[Extracted data — start]

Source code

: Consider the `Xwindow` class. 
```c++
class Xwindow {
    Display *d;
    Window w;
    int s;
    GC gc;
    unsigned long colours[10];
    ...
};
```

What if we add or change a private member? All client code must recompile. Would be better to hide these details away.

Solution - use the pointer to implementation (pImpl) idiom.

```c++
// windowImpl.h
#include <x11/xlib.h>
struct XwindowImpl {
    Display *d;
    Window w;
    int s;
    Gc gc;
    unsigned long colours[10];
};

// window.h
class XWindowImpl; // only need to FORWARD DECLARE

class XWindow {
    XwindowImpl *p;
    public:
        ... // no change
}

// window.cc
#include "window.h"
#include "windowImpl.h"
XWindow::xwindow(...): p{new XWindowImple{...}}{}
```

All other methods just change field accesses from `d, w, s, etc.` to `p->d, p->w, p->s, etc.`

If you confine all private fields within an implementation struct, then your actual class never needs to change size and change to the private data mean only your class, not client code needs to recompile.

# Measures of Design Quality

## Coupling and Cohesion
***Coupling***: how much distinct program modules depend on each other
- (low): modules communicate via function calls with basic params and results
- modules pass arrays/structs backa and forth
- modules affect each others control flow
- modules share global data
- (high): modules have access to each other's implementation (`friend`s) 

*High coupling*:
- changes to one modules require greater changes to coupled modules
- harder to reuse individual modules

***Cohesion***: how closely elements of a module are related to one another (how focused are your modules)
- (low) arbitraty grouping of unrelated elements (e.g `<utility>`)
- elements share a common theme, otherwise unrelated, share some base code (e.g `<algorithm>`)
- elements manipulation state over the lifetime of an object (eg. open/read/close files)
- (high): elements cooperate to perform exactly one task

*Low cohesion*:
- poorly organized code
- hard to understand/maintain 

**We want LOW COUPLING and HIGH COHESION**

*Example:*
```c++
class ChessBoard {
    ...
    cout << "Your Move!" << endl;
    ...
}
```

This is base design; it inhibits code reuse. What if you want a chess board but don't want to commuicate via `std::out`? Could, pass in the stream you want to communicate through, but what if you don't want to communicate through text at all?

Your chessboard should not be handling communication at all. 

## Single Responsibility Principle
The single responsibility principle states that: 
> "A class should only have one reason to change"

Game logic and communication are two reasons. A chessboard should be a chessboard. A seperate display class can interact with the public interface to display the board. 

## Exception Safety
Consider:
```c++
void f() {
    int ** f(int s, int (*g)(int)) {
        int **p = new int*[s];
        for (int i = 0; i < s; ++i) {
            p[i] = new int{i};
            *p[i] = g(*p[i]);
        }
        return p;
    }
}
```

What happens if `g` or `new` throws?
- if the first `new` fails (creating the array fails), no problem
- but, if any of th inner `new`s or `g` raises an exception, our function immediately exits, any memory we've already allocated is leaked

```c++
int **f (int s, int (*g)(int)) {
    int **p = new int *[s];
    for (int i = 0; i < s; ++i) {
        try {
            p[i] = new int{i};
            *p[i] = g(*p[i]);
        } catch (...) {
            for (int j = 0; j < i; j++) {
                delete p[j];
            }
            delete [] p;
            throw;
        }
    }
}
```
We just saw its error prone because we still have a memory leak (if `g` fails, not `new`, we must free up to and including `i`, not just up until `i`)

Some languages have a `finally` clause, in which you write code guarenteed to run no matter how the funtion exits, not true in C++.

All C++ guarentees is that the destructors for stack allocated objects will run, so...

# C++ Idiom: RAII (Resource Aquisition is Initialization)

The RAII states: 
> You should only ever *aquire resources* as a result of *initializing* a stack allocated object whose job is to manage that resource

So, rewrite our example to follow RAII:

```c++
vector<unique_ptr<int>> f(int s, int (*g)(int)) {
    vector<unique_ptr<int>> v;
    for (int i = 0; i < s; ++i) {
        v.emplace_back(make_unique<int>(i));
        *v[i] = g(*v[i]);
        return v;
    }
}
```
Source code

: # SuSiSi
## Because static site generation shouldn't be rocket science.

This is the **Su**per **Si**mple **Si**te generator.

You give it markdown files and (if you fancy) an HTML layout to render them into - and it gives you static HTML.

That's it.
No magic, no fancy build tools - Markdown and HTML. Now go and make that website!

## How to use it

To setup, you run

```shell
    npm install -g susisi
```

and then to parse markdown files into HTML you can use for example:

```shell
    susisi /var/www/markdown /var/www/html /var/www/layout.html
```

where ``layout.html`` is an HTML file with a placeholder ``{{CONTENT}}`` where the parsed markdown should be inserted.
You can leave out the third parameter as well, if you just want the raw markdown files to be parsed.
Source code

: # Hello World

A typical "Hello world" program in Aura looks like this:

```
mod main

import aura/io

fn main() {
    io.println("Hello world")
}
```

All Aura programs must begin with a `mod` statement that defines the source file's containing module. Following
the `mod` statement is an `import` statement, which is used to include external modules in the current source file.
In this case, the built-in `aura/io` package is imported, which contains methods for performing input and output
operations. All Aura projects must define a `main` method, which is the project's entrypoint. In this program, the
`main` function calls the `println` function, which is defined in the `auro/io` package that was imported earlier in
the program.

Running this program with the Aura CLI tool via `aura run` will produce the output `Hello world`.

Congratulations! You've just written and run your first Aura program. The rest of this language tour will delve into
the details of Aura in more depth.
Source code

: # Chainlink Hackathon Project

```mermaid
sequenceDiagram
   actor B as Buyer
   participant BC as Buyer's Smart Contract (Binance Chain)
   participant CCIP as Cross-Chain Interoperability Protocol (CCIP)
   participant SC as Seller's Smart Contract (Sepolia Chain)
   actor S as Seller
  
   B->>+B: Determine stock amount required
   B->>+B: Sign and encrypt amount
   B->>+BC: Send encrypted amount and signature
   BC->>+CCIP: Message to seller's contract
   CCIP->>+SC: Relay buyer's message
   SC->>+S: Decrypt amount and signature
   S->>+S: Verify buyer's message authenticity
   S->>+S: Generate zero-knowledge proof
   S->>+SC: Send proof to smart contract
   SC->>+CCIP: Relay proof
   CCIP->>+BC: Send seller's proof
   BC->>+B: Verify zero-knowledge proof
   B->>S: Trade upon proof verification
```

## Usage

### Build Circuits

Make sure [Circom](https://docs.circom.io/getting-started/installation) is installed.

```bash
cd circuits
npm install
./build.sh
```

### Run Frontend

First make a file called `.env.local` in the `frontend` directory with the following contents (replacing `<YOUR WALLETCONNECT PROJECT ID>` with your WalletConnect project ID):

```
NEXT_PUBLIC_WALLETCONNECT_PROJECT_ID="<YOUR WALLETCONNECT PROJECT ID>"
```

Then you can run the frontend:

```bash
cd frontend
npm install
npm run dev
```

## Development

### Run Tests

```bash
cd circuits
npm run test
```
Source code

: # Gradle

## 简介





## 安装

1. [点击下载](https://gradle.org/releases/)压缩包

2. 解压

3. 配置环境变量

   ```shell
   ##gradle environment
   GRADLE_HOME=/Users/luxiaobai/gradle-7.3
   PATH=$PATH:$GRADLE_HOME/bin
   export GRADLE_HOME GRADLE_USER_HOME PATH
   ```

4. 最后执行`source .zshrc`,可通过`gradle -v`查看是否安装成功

[Extracted data — finish]

● **Required work**:
All of the records above are to be returned exactly as they stand.

● **Result below**:
Source code

: Consider the `Xwindow` class. 
```c++
class Xwindow {
    Display *d;
    Window w;
    int s;
    GC gc;
    unsigned long colours[10];
    ...
};
```

What if we add or change a private member? All client code must recompile. Would be better to hide these details away.

Solution - use the pointer to implementation (pImpl) idiom.

```c++
// windowImpl.h
#include <x11/xlib.h>
struct XwindowImpl {
    Display *d;
    Window w;
    int s;
    Gc gc;
    unsigned long colours[10];
};

// window.h
class XWindowImpl; // only need to FORWARD DECLARE

class XWindow {
    XwindowImpl *p;
    public:
        ... // no change
}

// window.cc
#include "window.h"
#include "windowImpl.h"
XWindow::xwindow(...): p{new XWindowImple{...}}{}
```

All other methods just change field accesses from `d, w, s, etc.` to `p->d, p->w, p->s, etc.`

If you confine all private fields within an implementation struct, then your actual class never needs to change size and change to the private data mean only your class, not client code needs to recompile.

# Measures of Design Quality

## Coupling and Cohesion
***Coupling***: how much distinct program modules depend on each other
- (low): modules communicate via function calls with basic params and results
- modules pass arrays/structs backa and forth
- modules affect each others control flow
- modules share global data
- (high): modules have access to each other's implementation (`friend`s) 

*High coupling*:
- changes to one modules require greater changes to coupled modules
- harder to reuse individual modules

***Cohesion***: how closely elements of a module are related to one another (how focused are your modules)
- (low) arbitraty grouping of unrelated elements (e.g `<utility>`)
- elements share a common theme, otherwise unrelated, share some base code (e.g `<algorithm>`)
- elements manipulation state over the lifetime of an object (eg. open/read/close files)
- (high): elements cooperate to perform exactly one task

*Low cohesion*:
- poorly organized code
- hard to understand/maintain 

**We want LOW COUPLING and HIGH COHESION**

*Example:*
```c++
class ChessBoard {
    ...
    cout << "Your Move!" << endl;
    ...
}
```

This is base design; it inhibits code reuse. What if you want a chess board but don't want to commuicate via `std::out`? Could, pass in the stream you want to communicate through, but what if you don't want to communicate through text at all?

Your chessboard should not be handling communication at all. 

## Single Responsibility Principle
The single responsibility principle states that: 
> "A class should only have one reason to change"

Game logic and communication are two reasons. A chessboard should be a chessboard. A seperate display class can interact with the public interface to display the board. 

## Exception Safety
Consider:
```c++
void f() {
    int ** f(int s, int (*g)(int)) {
        int **p = new int*[s];
        for (int i = 0; i < s; ++i) {
            p[i] = new int{i};
            *p[i] = g(*p[i]);
        }
        return p;
    }
}
```

What happens if `g` or `new` throws?
- if the first `new` fails (creating the array fails), no problem
- but, if any of th inner `new`s or `g` raises an exception, our function immediately exits, any memory we've already allocated is leaked

```c++
int **f (int s, int (*g)(int)) {
    int **p = new int *[s];
    for (int i = 0; i < s; ++i) {
        try {
            p[i] = new int{i};
            *p[i] = g(*p[i]);
        } catch (...) {
            for (int j = 0; j < i; j++) {
                delete p[j];
            }
            delete [] p;
            throw;
        }
    }
}
```
We just saw its error prone because we still have a memory leak (if `g` fails, not `new`, we must free up to and including `i`, not just up until `i`)

Some languages have a `finally` clause, in which you write code guarenteed to run no matter how the funtion exits, not true in C++.

All C++ guarentees is that the destructors for stack allocated objects will run, so...

# C++ Idiom: RAII (Resource Aquisition is Initialization)

The RAII states: 
> You should only ever *aquire resources* as a result of *initializing* a stack allocated object whose job is to manage that resource

So, rewrite our example to follow RAII:

```c++
vector<unique_ptr<int>> f(int s, int (*g)(int)) {
    vector<unique_ptr<int>> v;
    for (int i = 0; i < s; ++i) {
        v.emplace_back(make_unique<int>(i));
        *v[i] = g(*v[i]);
        return v;
    }
}
```
Source code

: # SuSiSi
## Because static site generation shouldn't be rocket science.

This is the **Su**per **Si**mple **Si**te generator.

You give it markdown files and (if you fancy) an HTML layout to render them into - and it gives you static HTML.

That's it.
No magic, no fancy build tools - Markdown and HTML. Now go and make that website!

## How to use it

To setup, you run

```shell
    npm install -g susisi
```

and then to parse markdown files into HTML you can use for example:

```shell
    susisi /var/www/markdown /var/www/html /var/www/layout.html
```

where ``layout.html`` is an HTML file with a placeholder ``{{CONTENT}}`` where the parsed markdown should be inserted.
You can leave out the third parameter as well, if you just want the raw markdown files to be parsed.
Source code

: # Hello World

A typical "Hello world" program in Aura looks like this:

```
mod main

import aura/io

fn main() {
    io.println("Hello world")
}
```

All Aura programs must begin with a `mod` statement that defines the source file's containing module. Following
the `mod` statement is an `import` statement, which is used to include external modules in the current source file.
In this case, the built-in `aura/io` package is imported, which contains methods for performing input and output
operations. All Aura projects must define a `main` method, which is the project's entrypoint. In this program, the
`main` function calls the `println` function, which is defined in the `auro/io` package that was imported earlier in
the program.

Running this program with the Aura CLI tool via `aura run` will produce the output `Hello world`.

Congratulations! You've just written and run your first Aura program. The rest of this language tour will delve into
the details of Aura in more depth.
Source code

: # Chainlink Hackathon Project

```mermaid
sequenceDiagram
   actor B as Buyer
   participant BC as Buyer's Smart Contract (Binance Chain)
   participant CCIP as Cross-Chain Interoperability Protocol (CCIP)
   participant SC as Seller's Smart Contract (Sepolia Chain)
   actor S as Seller
  
   B->>+B: Determine stock amount required
   B->>+B: Sign and encrypt amount
   B->>+BC: Send encrypted amount and signature
   BC->>+CCIP: Message to seller's contract
   CCIP->>+SC: Relay buyer's message
   SC->>+S: Decrypt amount and signature
   S->>+S: Verify buyer's message authenticity
   S->>+S: Generate zero-knowledge proof
   S->>+SC: Send proof to smart contract
   SC->>+CCIP: Relay proof
   CCIP->>+BC: Send seller's proof
   BC->>+B: Verify zero-knowledge proof
   B->>S: Trade upon proof verification
```

## Usage

### Build Circuits

Make sure [Circom](https://docs.circom.io/getting-started/installation) is installed.

```bash
cd circuits
npm install
./build.sh
```

### Run Frontend

First make a file called `.env.local` in the `frontend` directory with the following contents (replacing `<YOUR WALLETCONNECT PROJECT ID>` with your WalletConnect project ID):

```
NEXT_PUBLIC_WALLETCONNECT_PROJECT_ID="<YOUR WALLETCONNECT PROJECT ID>"
```

Then you can run the frontend:

```bash
cd frontend
npm install
npm run dev
```

## Development

### Run Tests

```bash
cd circuits
npm run test
```
Source code

: # Gradle

## 简介





## 安装

1. [点击下载](https://gradle.org/releases/)压缩包

2. 解压

3. 配置环境变量

   ```shell
   ##gradle environment
   GRADLE_HOME=/Users/luxiaobai/gradle-7.3
   PATH=$PATH:$GRADLE_HOME/bin
   export GRADLE_HOME GRADLE_USER_HOME PATH
   ```

4. 最后执行`source .zshrc`,可通过`gradle -v`查看是否安装成功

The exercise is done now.